Using SharePoint with Python

Share the pain with me in using SharePoint and Python

Not so painful!

Background

A new requirement came up for the internal service I built at work: grabbing the Excel file directly from SharePoint and loading into an AWS S3 bucket -just one more step of automation for the service, because currently I upload the Excel file manually into the POC environment bucket and use Postman jobs to copy that file to the AWS testing environments. After much debate with IT about the use of Graph API, we were able to compromise and choose using just the SharePoint API to do this. The reason why there was debate over the Microsoft Graph API, which is the designated API to work with Microsoft products including SharePoint, Outlook, and OneDrive, is that security wanted to narrow down permissions to just the needed resources. Using the Graph API would have given too much control over many Microsoft resources teams wouldn't use.

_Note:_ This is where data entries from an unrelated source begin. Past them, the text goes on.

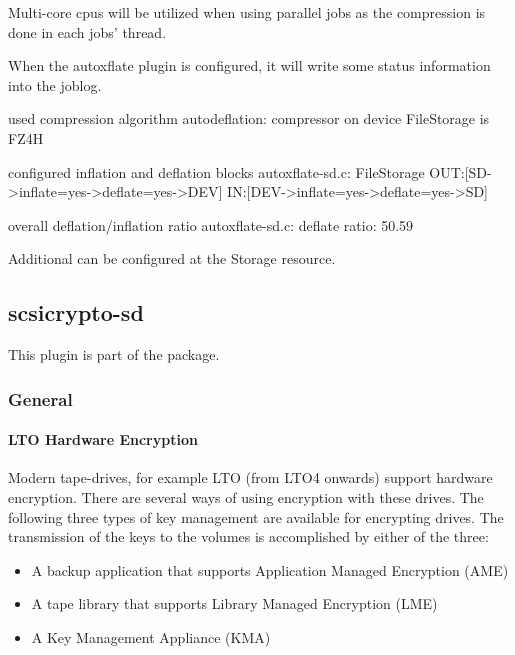 Multi-core cpus will be utilized when using parallel jobs as the compression is done in each jobs' thread.

When the autoxflate plugin is configured, it will write some status information into the joblog.

\begin{bmessage}{used compression algorithm}
autodeflation: compressor on device FileStorage is FZ4H
\end{bmessage}

\begin{bmessage}{configured inflation and deflation blocks}
autoxflate-sd.c: FileStorage OUT:[SD->inflate=yes->deflate=yes->DEV] IN:[DEV->inflate=yes->deflate=yes->SD]
\end{bmessage}

\begin{bmessage}{overall deflation/inflation ratio}
autoxflate-sd.c: deflate ratio: 50.59%
\end{bmessage}

Additional  can be configured at the Storage resource.


\subsection{scsicrypto-sd}

This plugin is part of the  package.

\subsubsection{General}

\paragraph{LTO Hardware Encryption}
\label{LTOHardwareEncryptionGeneral}

Modern tape-drives, for example LTO (from LTO4 onwards) support hardware encryption.
There are several ways of using encryption with these drives. The following three types of key management are available for encrypting drives. The transmission of the keys to the volumes is accomplished by either of the three:

\begin{itemize}
 \item A backup application that supports Application Managed Encryption (AME)
 \item A tape library that supports Library Managed Encryption (LME)
 \item A Key Management Appliance (KMA)
\end{itemize}


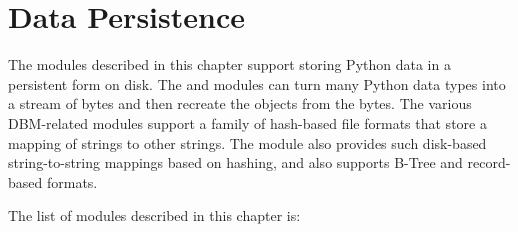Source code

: \chapter{Data Persistence}
\label{persistence}

The modules described in this chapter support storing Python data in a
persistent form on disk.  The  and 
modules can turn many Python data types into a stream of bytes and
then recreate the objects from the bytes.  The various DBM-related
modules support a family of hash-based file formats that store a
mapping of strings to other strings.  The  module also
provides such disk-based string-to-string mappings based on hashing,
and also supports B-Tree and record-based formats.

The list of modules described in this chapter is:

\localmoduletable
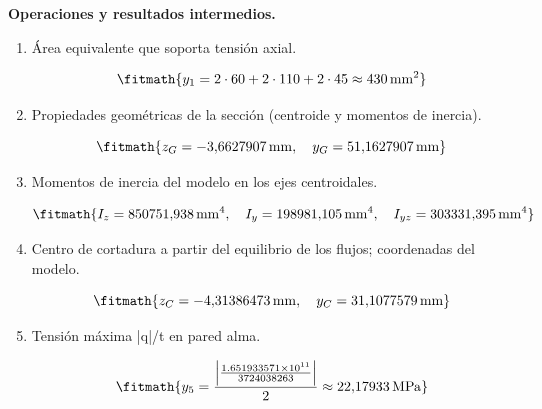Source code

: \noindent\textbf{Operaciones y resultados intermedios.}

\begin{enumerate}

\item Área equivalente que soporta tensión axial.

\[\fitmath{y_{1}=2\cdot 60+2\cdot 110+2\cdot 45\approx 430\,\mathrm{mm^{2}}}\]

\item Propiedades geométricas de la sección (centroide y momentos de inercia).

\[\fitmath{z_G=-3{,}6627907\,\mathrm{mm},\quad y_G=51{,}1627907\,\mathrm{mm}}\]

\item Momentos de inercia del modelo en los ejes centroidales.

\[\fitmath{I_z=850751{,}938\,\mathrm{mm}^{4},\quad I_y=198981{,}105\,\mathrm{mm}^{4},\quad I_{yz}=303331{,}395\,\mathrm{mm}^{4}}\]

\item Centro de cortadura a partir del equilibrio de los flujos; coordenadas del modelo.

\[\fitmath{z_C=-4{,}31386473\,\mathrm{mm},\quad y_C=31{,}1077579\,\mathrm{mm}}\]

\item Tensión máxima |q|/t en pared alma.

\[\fitmath{y_{5}=\frac{\left|\frac{1.651933571\times10^{11}}{3724038263}\right|}{2}\approx 22{,}17933\,\mathrm{MPa}}\]

\end{enumerate}
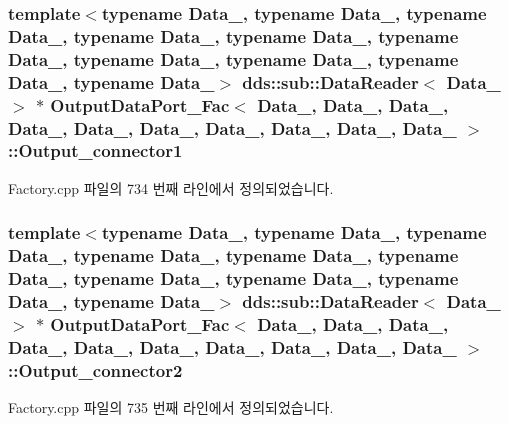 \subsubsection[{\texorpdfstring{Output\+\_\+connector1}{Output_connector1}}]{\setlength{\rightskip}{0pt plus 5cm}template$<$typename Data\+\_, typename Data\+\_, typename Data\+\_, typename Data\+\_, typename Data\+\_, typename Data\+\_, typename Data\+\_, typename Data\+\_, typename Data\+\_, typename Data\+\_$>$ dds\+::sub\+::\+Data\+Reader$<$ Data\+\_ $>$ $\ast$ {\bf Output\+Data\+Port\+\_\+\+Fac}$<$ Data\+\_, Data\+\_, Data\+\_, Data\+\_, Data\+\_, Data\+\_, Data\+\_, Data\+\_, Data\+\_, Data\+\_ $>$\+::Output\+\_\+connector1}\hypertarget{classOutputDataPort__Fac_a9c7324b8997072b5431910321d6d7c3b}{}\label{classOutputDataPort__Fac_a9c7324b8997072b5431910321d6d7c3b}


Factory.\+cpp 파일의 734 번째 라인에서 정의되었습니다.

\subsubsection[{\texorpdfstring{Output\+\_\+connector2}{Output_connector2}}]{\setlength{\rightskip}{0pt plus 5cm}template$<$typename Data\+\_, typename Data\+\_, typename Data\+\_, typename Data\+\_, typename Data\+\_, typename Data\+\_, typename Data\+\_, typename Data\+\_, typename Data\+\_, typename Data\+\_$>$ dds\+::sub\+::\+Data\+Reader$<$ Data\+\_ $>$ $\ast$ {\bf Output\+Data\+Port\+\_\+\+Fac}$<$ Data\+\_, Data\+\_, Data\+\_, Data\+\_, Data\+\_, Data\+\_, Data\+\_, Data\+\_, Data\+\_, Data\+\_ $>$\+::Output\+\_\+connector2}\hypertarget{classOutputDataPort__Fac_aa855af59d69d03b63b8bfd2c9e382e43}{}\label{classOutputDataPort__Fac_aa855af59d69d03b63b8bfd2c9e382e43}


Factory.\+cpp 파일의 735 번째 라인에서 정의되었습니다.

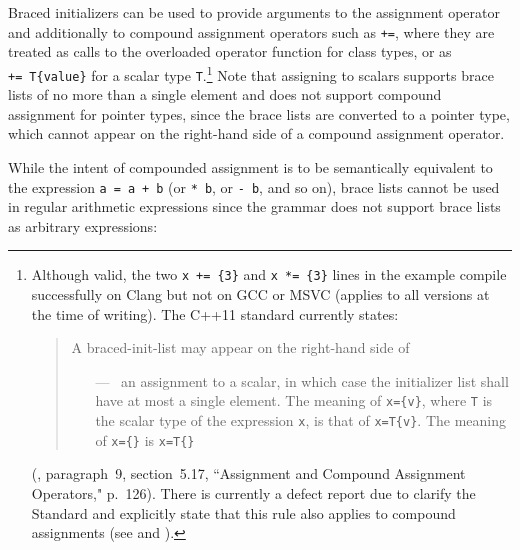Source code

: Braced initializers can be used to provide arguments to the assignment
operator and additionally to compound assignment operators such as
\lstinline!+=!, where they are treated as calls to the overloaded operator
function for class types, or as \lstinline!+=!~\lstinline!T{value}! for a
scalar type \lstinline!T!.{\cprotect\footnote{Although valid, the two
  \lstinline!x!~\lstinline!+=!~\lstinline!{3}! and
  \lstinline!x!~\lstinline!*=!~\lstinline!{3}! lines in the example compile
  successfully on Clang but not on GCC or MSVC (applies to all versions
  at the time of writing). The C++11 standard currently states: 
  \begin{quote}
  A braced-init-list may appear on the right-hand side of
  \begin{itemize}
  \item[---~]{an assignment to a scalar, in which case the initializer list
  shall have at most a single element. The meaning of
  \lstinline!x={v}!, where \lstinline!T! is the scalar
  type of the expression \lstinline!x!, is that of
  \lstinline!x=T{v}!. The meaning of
  \lstinline!x={}! is
  \lstinline!x=T{}!}
  \end{itemize}
  \end{quote} 
  (\cite{cpp11}, paragraph~9, section~5.17, ``Assignment and Compound Assignment Operators," p.~126). There is currently a defect
  report due to clarify the Standard and explicitly state that this rule
  also applies to compound assignments (see \cite{miller12} and
  \cite{miller21}).}} Note
that assigning to scalars supports brace lists of no more than a single
element and does not support compound assignment for pointer types,
since the brace lists are converted to a pointer type, which cannot
appear on the right-hand side of a compound assignment operator.

While the intent of compounded assignment is to be semantically
equivalent to the expression
\lstinline!a!~\lstinline!=!~\lstinline!a!~\lstinline!+!~\lstinline!b! (or
\lstinline!*!~\lstinline!b!, or \lstinline!-!~\lstinline!b!, and so on), brace lists
cannot be used in regular arithmetic expressions since the grammar does
not support brace lists as arbitrary expressions:

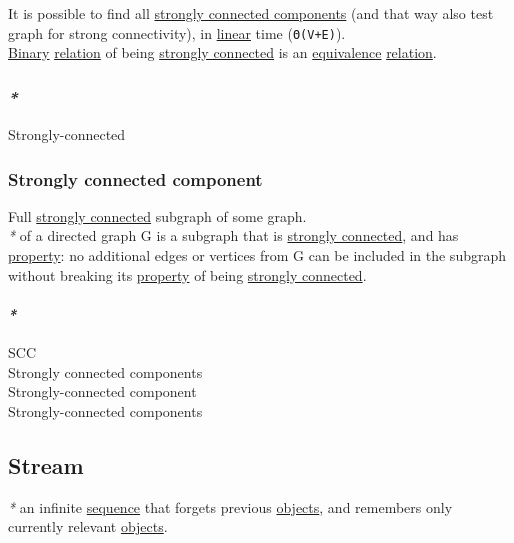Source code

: \documentclass[11pt]{article}
\begin{document}
It is possible to find all \hyperref[orgf22479f]{strongly connected components} (and that way also test graph for strong connectivity), in \hyperref[orgbbe89e9]{linear} time (\texttt{Θ(V+E)}).\\

\hyperref[org57bd48f]{Binary} \hyperref[orga5705a9]{relation} of being \hyperref[org9753e4e]{strongly connected} is an \hyperref[orgbc0d2cd]{equivalence} \hyperref[orga5705a9]{relation}.\\

\subsubsection{\emph{*}}
\label{sec:org2dea85b}

\label{orgc8710e4}Strongly-connected\\

\subsubsection{\label{orge006d70}Strongly connected component}
\label{sec:org69a1269}
Full \hyperref[org9753e4e]{strongly connected} subgraph of some graph.\\

\emph{*} of a directed graph G is a subgraph that is \hyperref[org9753e4e]{strongly connected}, and has \hyperref[orgf8c3cc7]{property}: no additional edges or vertices from G can be included in the subgraph without breaking its \hyperref[orgf8c3cc7]{property} of being \hyperref[org9753e4e]{strongly connected}.\\

\paragraph{\emph{*}}
\label{sec:org552bb91}

\label{org778dbdb}SCC\\
\label{orgf22479f}Strongly connected components\\
\label{org03163fc}Strongly-connected component\\
\label{org2deac55}Strongly-connected components\\

\subsection{\label{orga8ddce6}Stream}
\label{sec:orgd800465}
\emph{*} an infinite \hyperref[org522d1b0]{sequence} that forgets previous \hyperref[org363acc2]{objects}, and remembers only currently relevant \hyperref[org363acc2]{objects}.\\
\end{document}
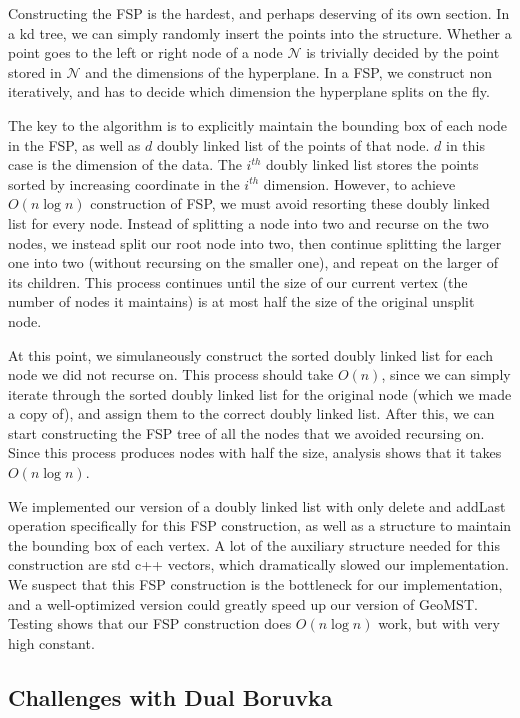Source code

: \documentclass[11pt]{article}
\begin{document}
Constructing the FSP is the hardest, and perhaps deserving of its own section. In a kd tree, we can simply randomly insert the points into the structure. Whether a point goes to the left or right node of a node $\mathcal{N}$ is trivially decided by the point stored in $\mathcal{N}$ and the dimensions of the hyperplane. In a FSP, we construct non iteratively, and has to decide which dimension the hyperplane splits on the fly. 

The key to the algorithm is to explicitly maintain the bounding box of each node in the FSP, as well as $d$ doubly linked list of the points of that node. $d$ in this case is the dimension of the data. The $i^{th}$ doubly linked list stores the points sorted by increasing coordinate in the $i^{th}$ dimension. However, to achieve $O(n\log{n})$ construction of FSP, we must avoid resorting these doubly linked list for every node. Instead of splitting a node into two and recurse on the two nodes, we instead split our root node into two, then continue splitting the larger one into two (without recursing on the smaller one), and repeat on the larger of its children. This process continues until the size of our current vertex (the number of nodes it maintains) is at most half the size of the original unsplit node. 

At this point, we simulaneously construct the sorted doubly linked list for each node we did not recurse on. This process should take $O(n)$, since we can simply iterate through the sorted doubly linked list for the original node (which we made a copy of), and assign them to the correct doubly linked list. After this, we can start constructing the FSP tree of all the nodes that we avoided recursing on. Since this process produces nodes with half the size, analysis shows that it takes $O(n\log{n})$. 

We implemented our version of a doubly linked list with only delete and addLast operation specifically for this FSP construction, as well as a structure to maintain the bounding box of each vertex. A lot of the auxiliary structure needed for this construction are std c++ vectors, which dramatically slowed our implementation. We suspect that this FSP construction is the bottleneck for our implementation, and a well-optimized version could greatly speed up our version of GeoMST. Testing shows that our FSP construction does $O(n\log{n})$ work, but with very high constant.

\subsection{Challenges with Dual Boruvka}
\end{document}
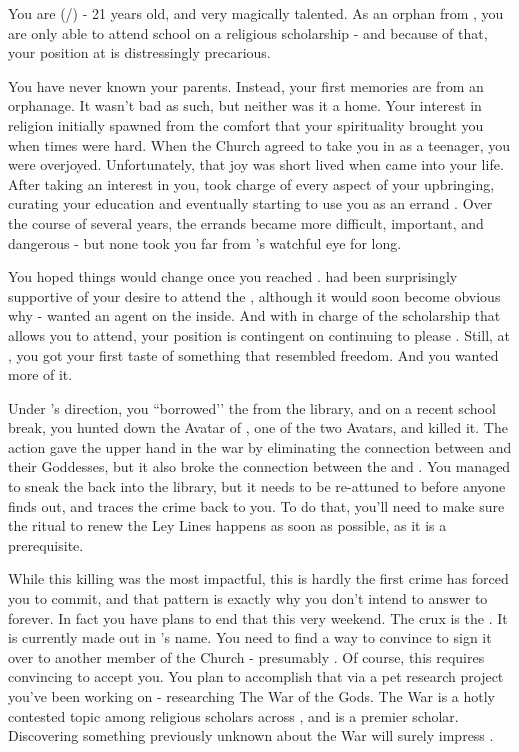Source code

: \documentclass[char]{GL2020}
\begin{document}
\name{\cScholarship{}}

You are \cScholarship{} (\cScholarship{\they}/\cScholarship{\them}) - 21 years old, and very magically talented. As an orphan from \pTech{}, you are only able to attend school on a religious scholarship - and because of that, your position at \pSchool{} is distressingly precarious.

You have never known your parents. Instead, your first memories are from an orphanage. It wasn’t bad as such, but neither was it a home. Your interest in religion initially spawned from the comfort that your spirituality brought you when times were hard. When the Church agreed to take you in as a teenager, you were overjoyed. Unfortunately, that joy was short lived when \cAntiChup{} came into your life. After taking an interest in you, \cAntiChup{} took charge of every aspect of your upbringing, curating your education and eventually starting to use you as an errand \cScholarship{\kid}. Over the course of several years, the errands became more difficult, important, and dangerous - but none took you far from \cAntiChup{}’s watchful eye for long.

You hoped things would change once you reached \pSchool{}. \cAntiChup{} had been surprisingly supportive of your desire to attend the \pSc{}, although it would soon become obvious why - \cAntiChup{\they} wanted an agent on the inside. And with \cAntiChup{} in charge of the scholarship that allows you to attend, your position is contingent on continuing to please \cAntiChup{\them}. Still, at \pSchool{}, you got your first taste of something that resembled freedom. And you wanted more of it.

Under \cAntiChup{}’s direction, you ``borrowed’’ the \iNet{} from the \pSc{} library, and on a recent school break, you hunted down the Avatar of \cEbb{\full}, one of the two \pShip{} Avatars, and killed it. The action gave \pTech{} the upper hand in the war by eliminating the connection between \pShip{} and their Goddesses, but it also broke the connection between the \iNet{} and \pShip{}. You managed to sneak the \iNet{} back into the library, but it needs to be re-attuned to \pShip{} before anyone finds out, and traces the crime back to you. To do that, you’ll need to make sure the ritual to renew the Ley Lines happens as soon as possible, as it is a prerequisite.

While this killing was the most impactful, this is hardly the first crime \cAntiChup{} has forced you to commit, and that pattern is exactly why you don’t intend to answer to \cAntiChup{} forever. In fact you have plans to end that this very weekend. The crux is the \iScholarship{}. It is currently made out in \cAntiChup{}’s name. You need to find a way to convince \cAntiChup{} to sign it over to another member of the Church - presumably \cBeetle{}. Of course, this requires convincing \cBeetle{} to accept you. You plan to accomplish that via a pet research project you’ve been working on - researching The War of the Gods. The War is a hotly contested topic among religious scholars across \pEarth{}, and \cBeetle{} is a premier scholar. Discovering something previously unknown about the War will surely impress \cBeetle{\them}.
\end{document}
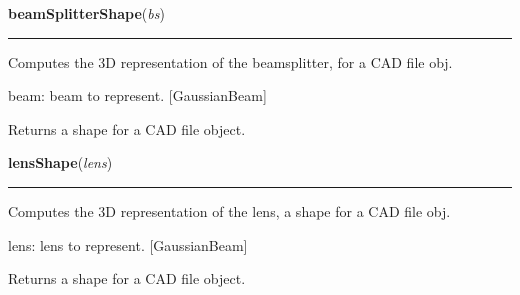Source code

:     \label{theia:rendering:shapes:beamSplitterShape}

    \vspace{0.5ex}

\hspace{.8\funcindent}\begin{boxedminipage}{\funcwidth}

    \raggedright \textbf{beamSplitterShape}(\textit{bs})

    \vspace{-1.5ex}

    \rule{\textwidth}{0.5\fboxrule}
\setlength{\parskip}{2ex}
    Computes the 3D representation of the beamsplitter, for a CAD file obj.

    beam: beam to represent. [GaussianBeam]

    Returns a shape for a CAD file object.

\setlength{\parskip}{1ex}
    \end{boxedminipage}

    \label{theia:rendering:shapes:lensShape}

    \vspace{0.5ex}

\hspace{.8\funcindent}\begin{boxedminipage}{\funcwidth}

    \raggedright \textbf{lensShape}(\textit{lens})

    \vspace{-1.5ex}

    \rule{\textwidth}{0.5\fboxrule}
\setlength{\parskip}{2ex}
    Computes the 3D representation of the lens, a shape for a CAD file obj.

    lens: lens to represent. [GaussianBeam]

    Returns a shape for a CAD file object.

\setlength{\parskip}{1ex}
    \end{boxedminipage}

    \label{theia:rendering:shapes:beamDumpShape}

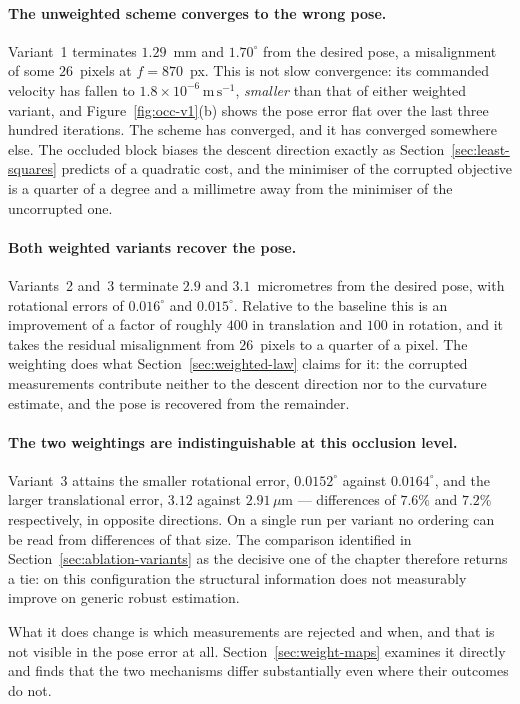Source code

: \paragraph{The unweighted scheme converges to the wrong pose.}
Variant~1 terminates $1.29$~mm and $1.70^{\circ}$ from the desired pose, a
misalignment of some $26$~pixels at $f=870$~px. This is not slow convergence:
its commanded velocity has fallen to $1.8\times10^{-6}\,\mathrm{m\,s^{-1}}$,
\emph{smaller} than that of either weighted variant, and
Figure~\ref{fig:occ-v1}(b) shows the pose error flat over the last three
hundred iterations. The scheme has converged, and it has converged somewhere
else. The occluded block biases the descent direction exactly as
Section~\ref{sec:least-squares} predicts of a quadratic cost, and the
minimiser of the corrupted objective is a quarter of a degree and a millimetre
away from the minimiser of the uncorrupted one.

\paragraph{Both weighted variants recover the pose.}
Variants~2 and~3 terminate $2.9$ and $3.1$~micrometres from the desired pose,
with rotational errors of $0.016^{\circ}$ and $0.015^{\circ}$. Relative to the
baseline this is an improvement of a factor of roughly $400$ in translation
and $100$ in rotation, and it takes the residual misalignment from $26$~pixels
to a quarter of a pixel. The weighting does what Section~\ref{sec:weighted-law}
claims for it: the corrupted measurements contribute neither to the descent
direction nor to the curvature estimate, and the pose is recovered from the
remainder.

\paragraph{The two weightings are indistinguishable at this occlusion level.}
Variant~3 attains the smaller rotational error, $0.0152^{\circ}$ against
$0.0164^{\circ}$, and the larger translational error, $3.12$ against
$2.91\,\mu$m --- differences of $7.6\%$ and $7.2\%$ respectively, in opposite
directions. On a single run per variant no ordering can be read from
differences of that size. The comparison identified in
Section~\ref{sec:ablation-variants} as the decisive one of the chapter
therefore returns a tie: on this configuration the structural information does
not measurably improve on generic robust estimation.

What it does change is which measurements are rejected and when, and that is
not visible in the pose error at all. Section~\ref{sec:weight-maps} examines
it directly and finds that the two mechanisms differ substantially even where
their outcomes do not.

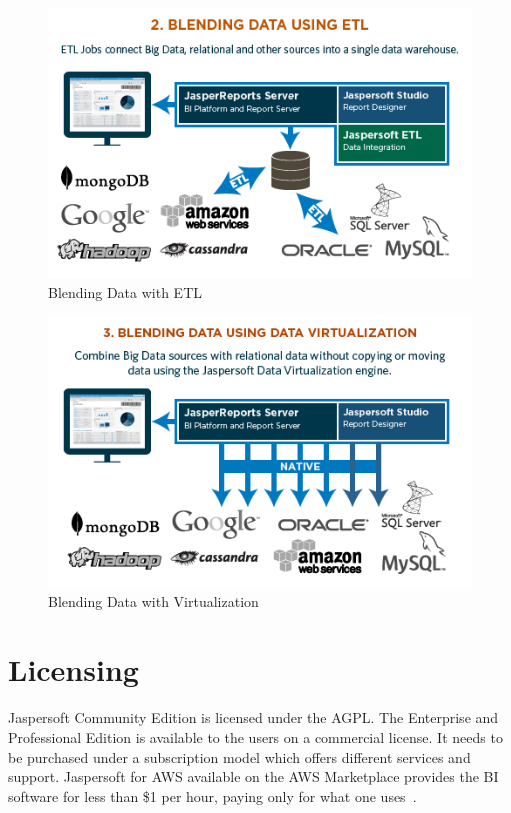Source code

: \begin{figure}[!ht]
        \centering\includegraphics[width=\columnwidth]{../images/blending-with-etl.png}
        \caption{Blending Data with ETL~\cite{hid-sp18-516-www-jaspersoft-big-data}}
        \label{fig:blending-with-etl}
\end{figure}

\begin{figure}[!ht]
        \centering\includegraphics[width=\columnwidth]{../images/blending-with-virtualization.png}
        \caption{Blending Data with Virtualization~\cite{hid-sp18-516-www-jaspersoft-big-data}}
        \label{fig:blending-with-virtualization}
\end{figure}


\section{Licensing}
Jaspersoft Community Edition is licensed under the AGPL. The Enterprise and
Professional Edition is available to the users on a commercial license. It needs
to be purchased under a subscription model which offers different services and
support. Jaspersoft for AWS available on the AWS Marketplace provides the BI
software for less than \$1 per hour, paying only for what one
uses~\cite{hid-sp18-516-www-jaspersoft-licensing}.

As usual, the API documentation could have been better. More specifically, the documentation on working with SharePoint files. The examples used C# as the client for the SharePoint REST calls, and I was not looking forward to making a separate service, and looked into making it work with Python. After writing some pet scripts using the python requests library, I was able to perform the operations needed for this requirement.

Prerequisite : SharePoint API Access Token

The SharePoint API access token is the big kahuna that makes all the following requests possible. You will need to contact the SharePoint admin or find some other way to get credentials to be able to use SharePoint. The config you need are: a client id, client secret, resource id, and SharePoint ID.

This is the structure of the request I am using to get the access token:

curl --location --request POST 'https://accounts.accesscontrol.windows.net/{SharePoint ID}/tokens/OAuth/2' \
--header 'Content-Type: application/x-www-form-urlencoded' \
--data-urlencode 'grant_type=client_credentials' \
--data-urlencode 'client_id=<client id>' \
--data-urlencode 'client_secret=<client secret>' \
--data-urlencode 'resource=<resource id>'

So I created a utility function in Python to make the request for the SharePoint token, based on the CURL request:

creds = {
    'type': 'client_credentials',
    'id': '<client id>',
    'secret': '<client secret>',
    'resource': '<resource id>'
}

def get_sharepoint_token():
    token_url = "https://accounts.accesscontrol.windows.net/{SharePoint ID}/tokens/OAuth/2"
    headers = {
        'Content-Type': 'application/x-www-form-urlencoded'
    }
    payload = {
        'grant_type': creds['type'],
        'client_id': creds['id'],
        'client_secret': creds['secret'],
        'resource': creds['resource']
    }

    access_token = ""

    try:
        response = requests.post(token_url, data=payload, headers=headers, timeout=1)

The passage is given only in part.